**What the exercise asks:** Lines below containing the word "allowing" should be copied out.

**Supplied records:**

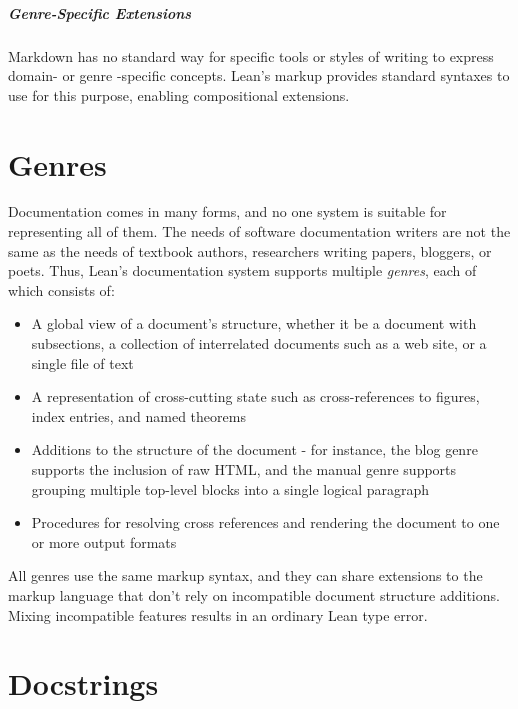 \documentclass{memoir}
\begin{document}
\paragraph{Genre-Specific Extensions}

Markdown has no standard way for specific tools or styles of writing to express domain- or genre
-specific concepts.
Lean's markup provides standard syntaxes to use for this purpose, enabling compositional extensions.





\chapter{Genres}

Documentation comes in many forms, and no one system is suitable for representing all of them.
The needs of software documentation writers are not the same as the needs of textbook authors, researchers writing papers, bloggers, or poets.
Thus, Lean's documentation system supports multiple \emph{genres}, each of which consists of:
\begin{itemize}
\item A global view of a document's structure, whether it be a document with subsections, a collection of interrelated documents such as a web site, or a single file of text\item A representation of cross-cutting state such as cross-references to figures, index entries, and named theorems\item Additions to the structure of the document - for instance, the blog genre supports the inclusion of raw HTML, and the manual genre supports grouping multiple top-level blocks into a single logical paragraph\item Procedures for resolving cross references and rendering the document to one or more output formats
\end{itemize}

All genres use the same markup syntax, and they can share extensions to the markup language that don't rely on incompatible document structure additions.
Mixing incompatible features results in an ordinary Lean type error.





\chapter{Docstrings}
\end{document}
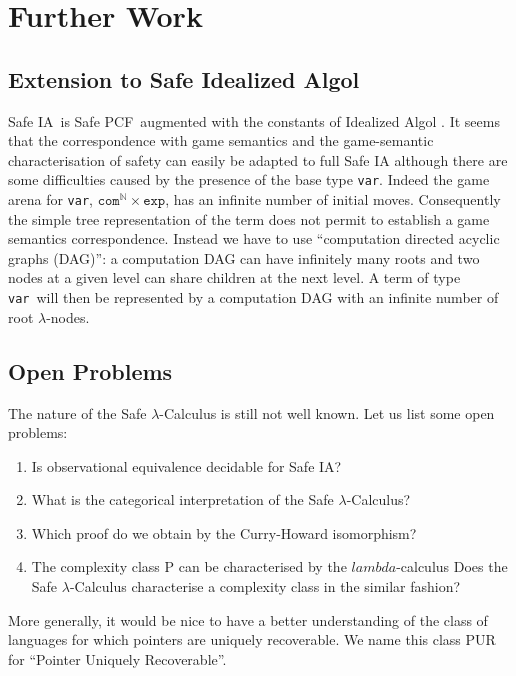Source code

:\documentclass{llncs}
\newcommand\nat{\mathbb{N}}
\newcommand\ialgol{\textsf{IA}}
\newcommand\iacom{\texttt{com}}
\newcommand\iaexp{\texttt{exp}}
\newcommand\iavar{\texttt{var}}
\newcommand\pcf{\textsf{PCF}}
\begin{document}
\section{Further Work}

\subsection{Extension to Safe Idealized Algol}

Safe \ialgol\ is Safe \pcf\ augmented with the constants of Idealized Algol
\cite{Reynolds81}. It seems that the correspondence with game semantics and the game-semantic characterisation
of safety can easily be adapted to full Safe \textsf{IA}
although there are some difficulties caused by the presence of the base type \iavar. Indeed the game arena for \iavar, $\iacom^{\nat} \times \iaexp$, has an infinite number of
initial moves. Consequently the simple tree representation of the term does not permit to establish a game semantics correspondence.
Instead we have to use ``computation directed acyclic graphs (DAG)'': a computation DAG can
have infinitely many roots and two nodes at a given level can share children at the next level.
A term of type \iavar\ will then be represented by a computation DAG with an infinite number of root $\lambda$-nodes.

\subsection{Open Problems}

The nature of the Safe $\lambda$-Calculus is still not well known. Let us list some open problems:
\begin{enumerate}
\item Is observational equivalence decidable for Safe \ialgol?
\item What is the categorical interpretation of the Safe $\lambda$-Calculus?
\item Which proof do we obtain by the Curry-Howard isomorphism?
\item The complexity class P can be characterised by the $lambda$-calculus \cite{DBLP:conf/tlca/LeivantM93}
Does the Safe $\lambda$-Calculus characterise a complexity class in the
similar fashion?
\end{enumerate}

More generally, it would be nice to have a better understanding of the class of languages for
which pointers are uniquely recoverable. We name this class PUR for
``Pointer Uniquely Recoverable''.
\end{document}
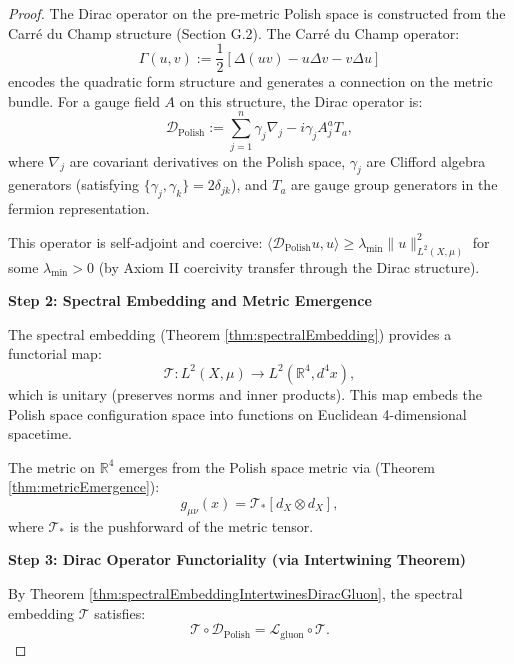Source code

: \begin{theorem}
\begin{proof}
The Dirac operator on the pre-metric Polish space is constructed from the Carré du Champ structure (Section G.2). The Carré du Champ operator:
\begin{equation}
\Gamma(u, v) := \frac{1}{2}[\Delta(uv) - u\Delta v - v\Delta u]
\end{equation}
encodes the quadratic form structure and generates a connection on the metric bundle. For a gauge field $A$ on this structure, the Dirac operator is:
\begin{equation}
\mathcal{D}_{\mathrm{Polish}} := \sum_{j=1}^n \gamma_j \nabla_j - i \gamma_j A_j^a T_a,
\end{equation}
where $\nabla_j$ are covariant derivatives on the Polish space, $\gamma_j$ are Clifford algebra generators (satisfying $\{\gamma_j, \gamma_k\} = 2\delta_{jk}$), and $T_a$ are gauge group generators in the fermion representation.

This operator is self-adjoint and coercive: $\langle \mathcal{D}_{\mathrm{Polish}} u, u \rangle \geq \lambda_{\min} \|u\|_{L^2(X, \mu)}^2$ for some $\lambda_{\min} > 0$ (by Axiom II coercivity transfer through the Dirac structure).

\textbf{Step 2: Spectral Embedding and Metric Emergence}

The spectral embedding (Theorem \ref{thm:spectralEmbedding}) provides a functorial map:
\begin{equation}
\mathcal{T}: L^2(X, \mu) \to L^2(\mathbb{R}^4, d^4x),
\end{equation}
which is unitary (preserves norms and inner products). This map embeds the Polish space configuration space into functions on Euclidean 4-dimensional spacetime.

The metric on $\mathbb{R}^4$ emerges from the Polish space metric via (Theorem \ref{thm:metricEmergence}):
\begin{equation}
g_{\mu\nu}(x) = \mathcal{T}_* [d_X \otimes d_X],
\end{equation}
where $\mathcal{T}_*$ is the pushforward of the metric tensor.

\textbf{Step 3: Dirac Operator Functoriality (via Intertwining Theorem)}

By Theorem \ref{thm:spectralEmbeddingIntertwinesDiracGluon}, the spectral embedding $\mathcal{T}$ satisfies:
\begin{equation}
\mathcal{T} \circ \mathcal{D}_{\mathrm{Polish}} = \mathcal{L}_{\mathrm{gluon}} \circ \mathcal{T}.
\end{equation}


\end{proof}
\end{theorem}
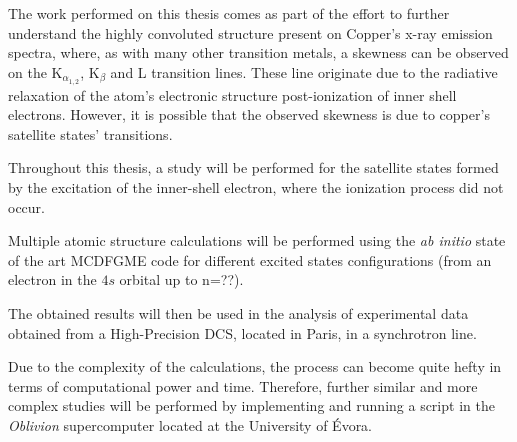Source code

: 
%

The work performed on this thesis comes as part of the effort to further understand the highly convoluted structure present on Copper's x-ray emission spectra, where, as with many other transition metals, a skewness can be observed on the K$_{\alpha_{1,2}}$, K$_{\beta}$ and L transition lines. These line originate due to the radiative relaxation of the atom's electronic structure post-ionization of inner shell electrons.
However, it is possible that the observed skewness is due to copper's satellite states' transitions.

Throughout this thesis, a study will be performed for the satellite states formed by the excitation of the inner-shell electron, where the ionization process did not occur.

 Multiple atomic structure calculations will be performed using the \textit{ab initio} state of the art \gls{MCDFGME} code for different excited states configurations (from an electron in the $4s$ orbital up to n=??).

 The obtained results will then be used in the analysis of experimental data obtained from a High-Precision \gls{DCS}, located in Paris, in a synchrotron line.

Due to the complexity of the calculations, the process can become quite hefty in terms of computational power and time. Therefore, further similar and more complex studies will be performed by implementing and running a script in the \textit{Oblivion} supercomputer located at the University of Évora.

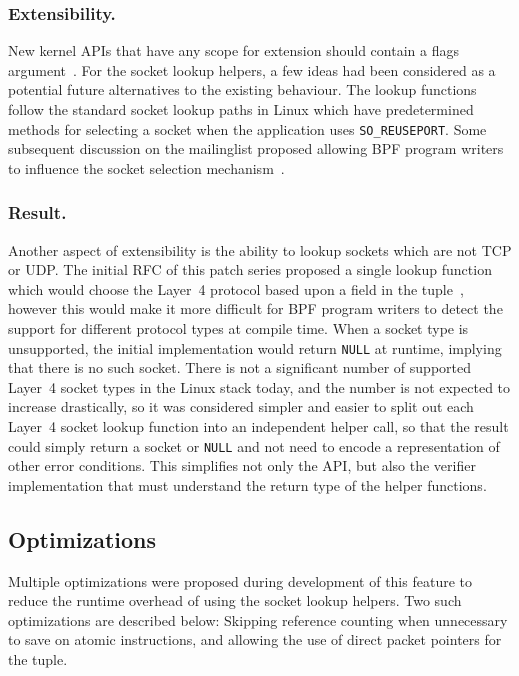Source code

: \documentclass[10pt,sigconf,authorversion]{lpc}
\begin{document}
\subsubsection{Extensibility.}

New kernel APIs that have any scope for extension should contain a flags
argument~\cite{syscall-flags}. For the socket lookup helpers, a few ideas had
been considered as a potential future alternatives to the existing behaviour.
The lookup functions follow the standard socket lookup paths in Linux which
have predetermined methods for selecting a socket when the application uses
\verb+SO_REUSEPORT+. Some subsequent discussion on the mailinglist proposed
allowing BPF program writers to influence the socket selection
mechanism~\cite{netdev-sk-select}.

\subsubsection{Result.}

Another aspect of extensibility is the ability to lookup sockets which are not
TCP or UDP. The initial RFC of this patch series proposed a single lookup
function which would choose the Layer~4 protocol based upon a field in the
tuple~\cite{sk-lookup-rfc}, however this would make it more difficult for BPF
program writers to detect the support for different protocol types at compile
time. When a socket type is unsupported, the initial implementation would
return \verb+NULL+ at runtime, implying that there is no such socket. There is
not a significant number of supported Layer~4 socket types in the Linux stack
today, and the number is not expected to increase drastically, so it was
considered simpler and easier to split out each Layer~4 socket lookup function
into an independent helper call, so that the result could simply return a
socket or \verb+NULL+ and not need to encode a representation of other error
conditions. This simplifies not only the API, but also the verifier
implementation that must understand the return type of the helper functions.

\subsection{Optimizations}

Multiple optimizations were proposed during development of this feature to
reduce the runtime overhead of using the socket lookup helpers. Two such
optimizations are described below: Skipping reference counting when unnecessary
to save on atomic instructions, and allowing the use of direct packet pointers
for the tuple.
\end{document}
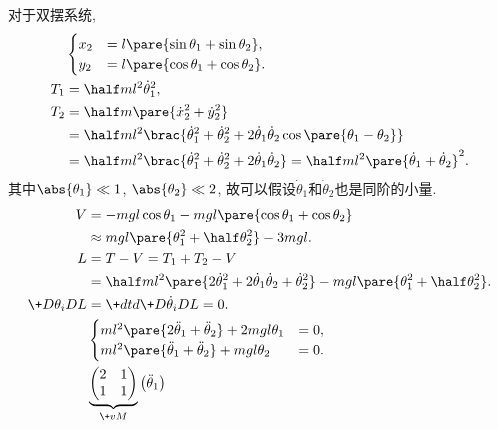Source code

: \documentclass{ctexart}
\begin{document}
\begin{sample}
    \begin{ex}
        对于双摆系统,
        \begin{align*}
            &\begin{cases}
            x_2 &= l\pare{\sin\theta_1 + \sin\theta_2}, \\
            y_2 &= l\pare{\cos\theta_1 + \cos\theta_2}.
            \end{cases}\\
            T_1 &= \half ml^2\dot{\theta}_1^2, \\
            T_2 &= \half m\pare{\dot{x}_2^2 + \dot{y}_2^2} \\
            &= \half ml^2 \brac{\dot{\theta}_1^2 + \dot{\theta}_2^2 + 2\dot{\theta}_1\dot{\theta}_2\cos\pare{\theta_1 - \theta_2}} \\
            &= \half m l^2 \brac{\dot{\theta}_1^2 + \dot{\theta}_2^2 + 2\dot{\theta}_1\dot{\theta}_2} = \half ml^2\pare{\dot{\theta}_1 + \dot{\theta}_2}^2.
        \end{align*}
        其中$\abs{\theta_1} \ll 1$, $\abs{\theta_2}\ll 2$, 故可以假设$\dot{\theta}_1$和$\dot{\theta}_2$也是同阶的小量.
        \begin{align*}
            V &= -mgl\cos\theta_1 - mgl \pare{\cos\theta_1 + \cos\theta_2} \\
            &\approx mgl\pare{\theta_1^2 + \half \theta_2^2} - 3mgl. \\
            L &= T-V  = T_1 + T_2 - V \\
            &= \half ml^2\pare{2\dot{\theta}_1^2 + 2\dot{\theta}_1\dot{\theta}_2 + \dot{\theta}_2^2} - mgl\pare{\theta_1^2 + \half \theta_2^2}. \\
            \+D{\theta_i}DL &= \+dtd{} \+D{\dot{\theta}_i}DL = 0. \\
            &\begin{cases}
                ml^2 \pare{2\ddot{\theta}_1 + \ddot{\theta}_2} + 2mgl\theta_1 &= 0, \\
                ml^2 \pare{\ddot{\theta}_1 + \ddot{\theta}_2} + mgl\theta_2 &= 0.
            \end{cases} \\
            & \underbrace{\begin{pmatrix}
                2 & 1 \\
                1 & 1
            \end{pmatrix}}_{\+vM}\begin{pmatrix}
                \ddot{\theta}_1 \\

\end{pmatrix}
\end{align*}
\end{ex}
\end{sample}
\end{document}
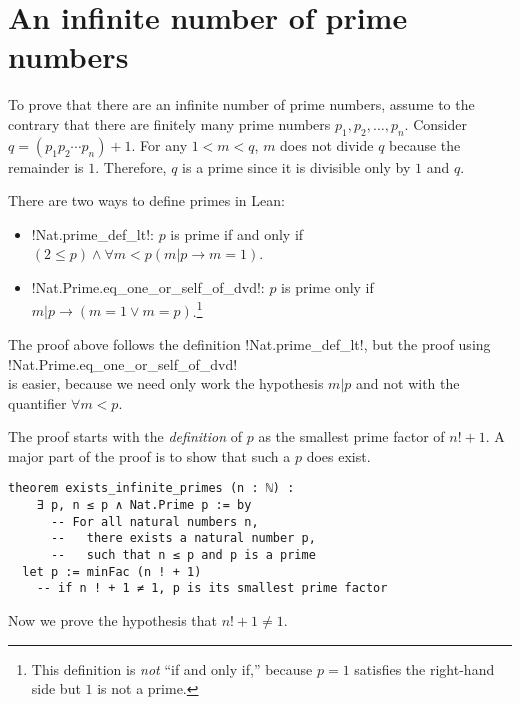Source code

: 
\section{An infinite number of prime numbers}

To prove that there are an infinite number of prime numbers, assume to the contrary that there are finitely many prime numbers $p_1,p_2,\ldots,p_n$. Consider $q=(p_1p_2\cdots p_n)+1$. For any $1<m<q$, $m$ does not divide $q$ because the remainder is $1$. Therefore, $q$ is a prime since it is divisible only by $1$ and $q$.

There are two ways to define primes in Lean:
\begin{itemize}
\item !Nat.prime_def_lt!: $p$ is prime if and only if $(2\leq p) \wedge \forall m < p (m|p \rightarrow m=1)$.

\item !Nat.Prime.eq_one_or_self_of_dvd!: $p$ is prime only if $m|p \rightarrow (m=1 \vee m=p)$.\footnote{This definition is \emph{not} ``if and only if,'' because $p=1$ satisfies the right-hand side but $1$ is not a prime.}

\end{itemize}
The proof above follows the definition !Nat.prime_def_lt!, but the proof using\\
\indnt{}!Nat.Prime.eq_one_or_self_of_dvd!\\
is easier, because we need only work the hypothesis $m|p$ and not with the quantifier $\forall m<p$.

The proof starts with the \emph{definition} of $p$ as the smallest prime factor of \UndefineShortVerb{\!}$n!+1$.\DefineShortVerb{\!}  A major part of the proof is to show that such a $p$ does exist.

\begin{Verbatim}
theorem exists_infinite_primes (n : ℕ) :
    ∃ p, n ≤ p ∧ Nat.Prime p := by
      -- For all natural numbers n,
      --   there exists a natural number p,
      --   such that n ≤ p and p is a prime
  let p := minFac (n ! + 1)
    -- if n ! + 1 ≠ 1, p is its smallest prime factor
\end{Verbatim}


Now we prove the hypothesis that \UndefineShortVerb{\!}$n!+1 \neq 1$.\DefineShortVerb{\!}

**Solution for this problem:**
allowing BPF program writers to influence the socket selection
to save on atomic instructions, and allowing the use of direct packet pointers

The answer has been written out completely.